Schnell auch ohne Rückenwind
Geoffrey Mutai aus Kenia gewann in Boston und New York mit Fabelzeiten - doch ein Olympiaticket ist ihm nicht sicher
Diese Gala war eine Genugtuung. Mit Wut im Bauch und scheinbar grenzenloser Ausdauer in den Beinen rannte Geoffrey Mutai zum Sieg in New York. Der 30-jährige Kenianer pulverisierte bei seinem Marathontriumph am Sonntag in 2:05:06 Stunden die zehn Jahre alte Bestmarke des Äthiopiers Tesfaye Jifar um 2:37 Minuten und schickte damit eine klare Botschaft an die Regelhüter des Welt-Leichtathletik-Verbandes IAAF.
»Ich habe gezeigt, dass ich auf diesem hohen Niveau laufen kann«, meinte Mutai. Bereits am 18. April hatte er in Boston auf einer ähnlich hügeligen Strecke in grandiosen 2:03:02 Stunden gesiegt und war 57 Sekunden schneller als der damalige Weltrekord von Haile Gebrselassie (Äthiopien).
Doch das Streckenprofil verhinderte die Anerkennung des Weltrekords: Zum einen ist das Rennen in Boston kein Rundkurse. Somit kann, wie im April geschehen, Rückenwind das Rennen erleichtern. Zum anderen gibt es zwischen Start und Ziel ein Gefälle von 139,9 Metern - mehr als die IAAF erlaubt.
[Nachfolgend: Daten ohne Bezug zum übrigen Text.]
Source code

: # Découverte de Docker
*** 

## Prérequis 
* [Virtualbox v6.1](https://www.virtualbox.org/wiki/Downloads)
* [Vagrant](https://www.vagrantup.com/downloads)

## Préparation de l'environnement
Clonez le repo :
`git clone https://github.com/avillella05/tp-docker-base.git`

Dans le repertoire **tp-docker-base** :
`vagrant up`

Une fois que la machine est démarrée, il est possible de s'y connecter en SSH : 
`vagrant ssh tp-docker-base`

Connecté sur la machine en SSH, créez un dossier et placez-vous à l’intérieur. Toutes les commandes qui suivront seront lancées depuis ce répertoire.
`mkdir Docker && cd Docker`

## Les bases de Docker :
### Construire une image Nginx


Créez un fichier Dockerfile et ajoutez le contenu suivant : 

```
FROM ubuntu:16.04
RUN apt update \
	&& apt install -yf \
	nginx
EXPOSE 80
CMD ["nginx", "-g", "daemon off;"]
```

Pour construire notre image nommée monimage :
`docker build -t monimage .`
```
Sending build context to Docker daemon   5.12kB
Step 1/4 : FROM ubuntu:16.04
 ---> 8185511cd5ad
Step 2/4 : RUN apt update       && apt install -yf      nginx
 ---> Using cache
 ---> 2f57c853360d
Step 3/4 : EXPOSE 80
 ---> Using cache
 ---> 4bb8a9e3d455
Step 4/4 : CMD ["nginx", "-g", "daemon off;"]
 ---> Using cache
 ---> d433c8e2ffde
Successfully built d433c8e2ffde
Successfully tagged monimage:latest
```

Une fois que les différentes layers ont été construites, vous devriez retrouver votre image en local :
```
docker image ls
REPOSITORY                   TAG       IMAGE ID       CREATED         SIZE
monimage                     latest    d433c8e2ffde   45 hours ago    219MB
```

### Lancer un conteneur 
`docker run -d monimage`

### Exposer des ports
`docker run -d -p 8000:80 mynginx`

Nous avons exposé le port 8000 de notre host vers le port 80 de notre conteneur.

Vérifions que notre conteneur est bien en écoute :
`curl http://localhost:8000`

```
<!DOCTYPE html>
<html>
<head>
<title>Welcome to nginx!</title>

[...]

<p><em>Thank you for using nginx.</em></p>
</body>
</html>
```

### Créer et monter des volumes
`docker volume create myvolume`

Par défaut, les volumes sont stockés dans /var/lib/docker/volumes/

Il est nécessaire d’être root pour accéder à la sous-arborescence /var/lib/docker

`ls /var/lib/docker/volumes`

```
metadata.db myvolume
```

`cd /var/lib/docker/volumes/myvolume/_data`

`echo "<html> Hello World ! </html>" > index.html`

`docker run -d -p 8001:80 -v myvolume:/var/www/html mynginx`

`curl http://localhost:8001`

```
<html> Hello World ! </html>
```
Statt Mutai wird dessen Landsmann Patrick Makau mittlerweile als Weltrekordler geführt. Er lief am 25. September auf dem Flachkurs in Berlin 2:03:38 Stunden. Doch es scheint nur eine Frage der Zeit zu sein, bis der schnellste Marathonläufer der Welt auch offiziell den Rekord hält. »Ich habe das im Hinterkopf. Auf einem anderen Kurs kann ich es vielleicht schaffen«, meinte Mutai.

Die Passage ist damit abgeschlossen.